# DIRECTIONS FOR THIS TASK
Reprint the lines below as they are, minus the pictures.
***
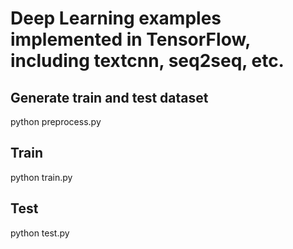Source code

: # Deep Learning examples implemented in TensorFlow, including textcnn, seq2seq, etc.

## Generate train and test dataset
python preprocess.py

## Train
python train.py

## Test
python test.py
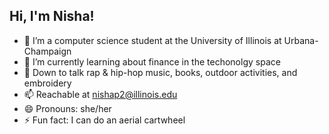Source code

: <h2> Hi, I'm Nisha! </h2>

- 🔭 I’m a computer science student at the University of Illinois at Urbana-Champaign
- 🌱 I’m currently learning about finance in the techonolgy space
- 💬 Down to talk rap & hip-hop music, books, outdoor activities, and embroidery
- 📫 Reachable at nishap2@illinois.edu
- 😄 Pronouns: she/her
- ⚡ Fun fact: I can do an aerial cartwheel
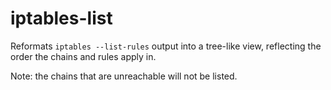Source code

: iptables-list
=============

Reformats `iptables --list-rules` output into a tree-like view,
reflecting the order the chains and rules apply in.

Note: the chains that are unreachable will not be listed.
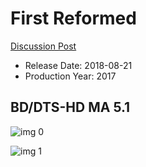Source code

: # First Reformed

[Discussion Post](https://www.avsforum.com/threads/bass-eq-for-filtered-movies.2995212/post-57005070)

* Release Date: 2018-08-21
* Production Year: 2017

## BD/DTS-HD MA 5.1

![img 0](https://i.imgur.com/Qvmr0CB.jpg)

![img 1](https://i.imgur.com/t7FCr80.png)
***
# TASK ANSWER
Source code

: # Deep Learning examples implemented in TensorFlow, including textcnn, seq2seq, etc.

## Generate train and test dataset
python preprocess.py

## Train
python train.py

## Test
python test.py
Source code

: <h2> Hi, I'm Nisha! </h2>

- 🔭 I’m a computer science student at the University of Illinois at Urbana-Champaign
- 🌱 I’m currently learning about finance in the techonolgy space
- 💬 Down to talk rap & hip-hop music, books, outdoor activities, and embroidery
- 📫 Reachable at nishap2@illinois.edu
- 😄 Pronouns: she/her
- ⚡ Fun fact: I can do an aerial cartwheel
Source code

: iptables-list
=============

Reformats `iptables --list-rules` output into a tree-like view,
reflecting the order the chains and rules apply in.

Note: the chains that are unreachable will not be listed.
Source code

: # First Reformed

[Discussion Post](https://www.avsforum.com/threads/bass-eq-for-filtered-movies.2995212/post-57005070)

* Release Date: 2018-08-21
* Production Year: 2017

## BD/DTS-HD MA 5.1

![img 0](https://i.imgur.com/Qvmr0CB.jpg)

![img 1](https://i.imgur.com/t7FCr80.png)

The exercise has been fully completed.